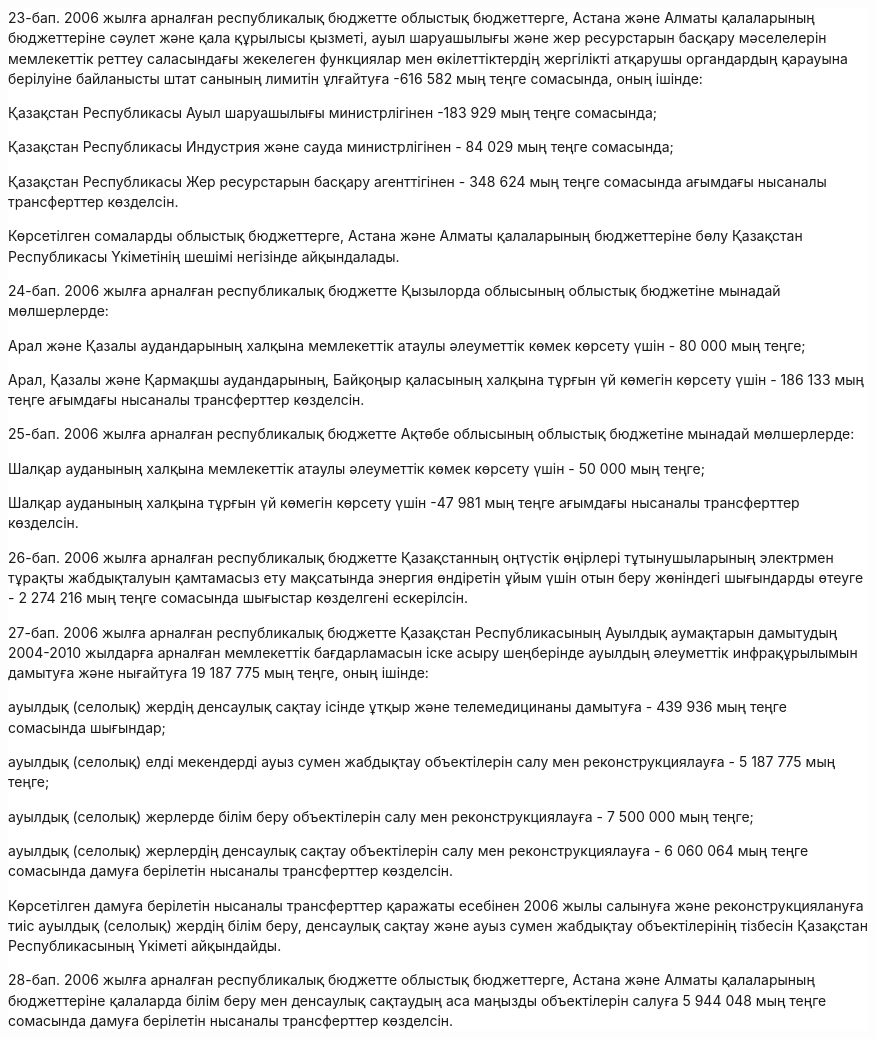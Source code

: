 23-бап. 2006 жылға арналған республикалық бюджетте облыстық бюджеттерге, Астана және Алматы қалаларының бюджеттерiне сәулет және қала құрылысы қызметi, ауыл шаруашылығы және жер ресурстарын басқару мәселелерiн мемлекеттiк реттеу саласындағы жекелеген функциялар мен өкiлеттiктердiң жергiлiктi атқарушы органдардың қарауына берiлуiне байланысты штат санының лимитiн ұлғайтуға -616 582 мың теңге сомасында, оның iшiнде:

Қазақстан Республикасы Ауыл шаруашылығы министрлiгiнен -183 929 мың теңге сомасында;

Қазақстан Республикасы Индустрия және сауда министрлiгiнен - 84 029 мың теңге сомасында;

Қазақстан Республикасы Жер ресурстарын басқару агенттiгiнен - 348 624 мың теңге сомасында ағымдағы нысаналы трансферттер көзделсін.

Көрсетiлген сомаларды облыстық бюджеттерге, Астана және Алматы қалаларының бюджеттерiне бөлу Қазақстан Республикасы Үкiметiнiң шешiмi негiзiнде айқындалады.

24-бап. 2006 жылға арналған республикалық бюджетте Қызылорда облысының облыстық бюджетіне мынадай мөлшерлерде:

Арал және Қазалы аудандарының халқына мемлекеттік атаулы әлеуметтік көмек көрсету үшін - 80 000 мың теңге;

Арал, Қазалы және Қармақшы аудандарының, Байқоңыр қаласының халқына тұрғын үй көмегiн көрсету үшiн - 186 133 мың теңге ағымдағы нысаналы трансферттер көзделсiн.

25-бап. 2006 жылға арналған республикалық бюджетте Ақтөбе облысының облыстық бюджетiне мынадай мөлшерлерде:

Шалқар ауданының халқына мемлекеттiк атаулы әлеуметтiк көмек көрсету үшiн - 50 000 мың теңге;

Шалқар ауданының халқына тұрғын үй көмегiн көрсету үшiн -47 981 мың теңге ағымдағы нысаналы трансферттер көзделсiн.

26-бап. 2006 жылға арналған республикалық бюджетте Қазақстанның оңтүстiк өңiрлерi тұтынушыларының электрмен тұрақты жабдықталуын қамтамасыз ету мақсатында энергия өндiретiн ұйым үшiн отын беру жөнiндегi шығындарды өтеуге - 2 274 216 мың теңге сомасында шығыстар көзделгенi ескерiлсiн.

27-бап. 2006 жылға арналған республикалық бюджетте Қазақстан Республикасының Ауылдық аумақтарын дамытудың 2004-2010 жылдарға арналған мемлекеттiк бағдарламасын iске асыру шеңберiнде ауылдың әлеуметтiк инфрақұрылымын дамытуға және нығайтуға 19 187 775 мың теңге, оның iшiнде:

ауылдық (селолық) жердiң денсаулық сақтау iсiнде ұтқыр және телемедицинаны дамытуға - 439 936 мың теңге сомасында шығындар;

ауылдық (селолық) елдi мекендердi ауыз сумен жабдықтау объектiлерiн салу мен реконструкциялауға - 5 187 775 мың теңге;

ауылдық (селолық) жерлерде бiлiм беру объектiлерiн салу мен реконструкциялауға - 7 500 000 мың теңге;

ауылдық (селолық) жерлердiң денсаулық сақтау объектілерiн салу мен реконструкциялауға - 6 060 064 мың теңге сомасында дамуға берiлетiн нысаналы трансферттер көзделсін.

Көрсетiлген дамуға берiлетiн нысаналы трансферттер қаражаты есебiнен 2006 жылы салынуға және реконструкциялануға тиiс ауылдық (селолық) жердің бiлiм беру, денсаулық сақтау және ауыз сумен жабдықтау объектілерінің тiзбесiн Қазақстан Республикасының Үкiметi айқындайды.

28-бап. 2006 жылға арналған республикалық бюджетте облыстық бюджеттерге, Астана және Алматы қалаларының бюджеттерiне қалаларда бiлiм беру мен денсаулық сақтаудың аса маңызды объектiлерiн салуға 5 944 048 мың теңге сомасында дамуға берiлетiн нысаналы трансферттер көзделсiн.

> _Work order_: Above are the records; repeat exactly the lines from the one holding "Шалқар ауданының халқына мемлекеттiк" down to the one holding "ауылдық (селолық) жердiң", end lines included.

> _Result_:
Шалқар ауданының халқына мемлекеттiк атаулы әлеуметтiк көмек көрсету үшiн - 50 000 мың теңге;

Шалқар ауданының халқына тұрғын үй көмегiн көрсету үшiн -47 981 мың теңге ағымдағы нысаналы трансферттер көзделсiн.

26-бап. 2006 жылға арналған республикалық бюджетте Қазақстанның оңтүстiк өңiрлерi тұтынушыларының электрмен тұрақты жабдықталуын қамтамасыз ету мақсатында энергия өндiретiн ұйым үшiн отын беру жөнiндегi шығындарды өтеуге - 2 274 216 мың теңге сомасында шығыстар көзделгенi ескерiлсiн.

27-бап. 2006 жылға арналған республикалық бюджетте Қазақстан Республикасының Ауылдық аумақтарын дамытудың 2004-2010 жылдарға арналған мемлекеттiк бағдарламасын iске асыру шеңберiнде ауылдың әлеуметтiк инфрақұрылымын дамытуға және нығайтуға 19 187 775 мың теңге, оның iшiнде:

ауылдық (селолық) жердiң денсаулық сақтау iсiнде ұтқыр және телемедицинаны дамытуға - 439 936 мың теңге сомасында шығындар;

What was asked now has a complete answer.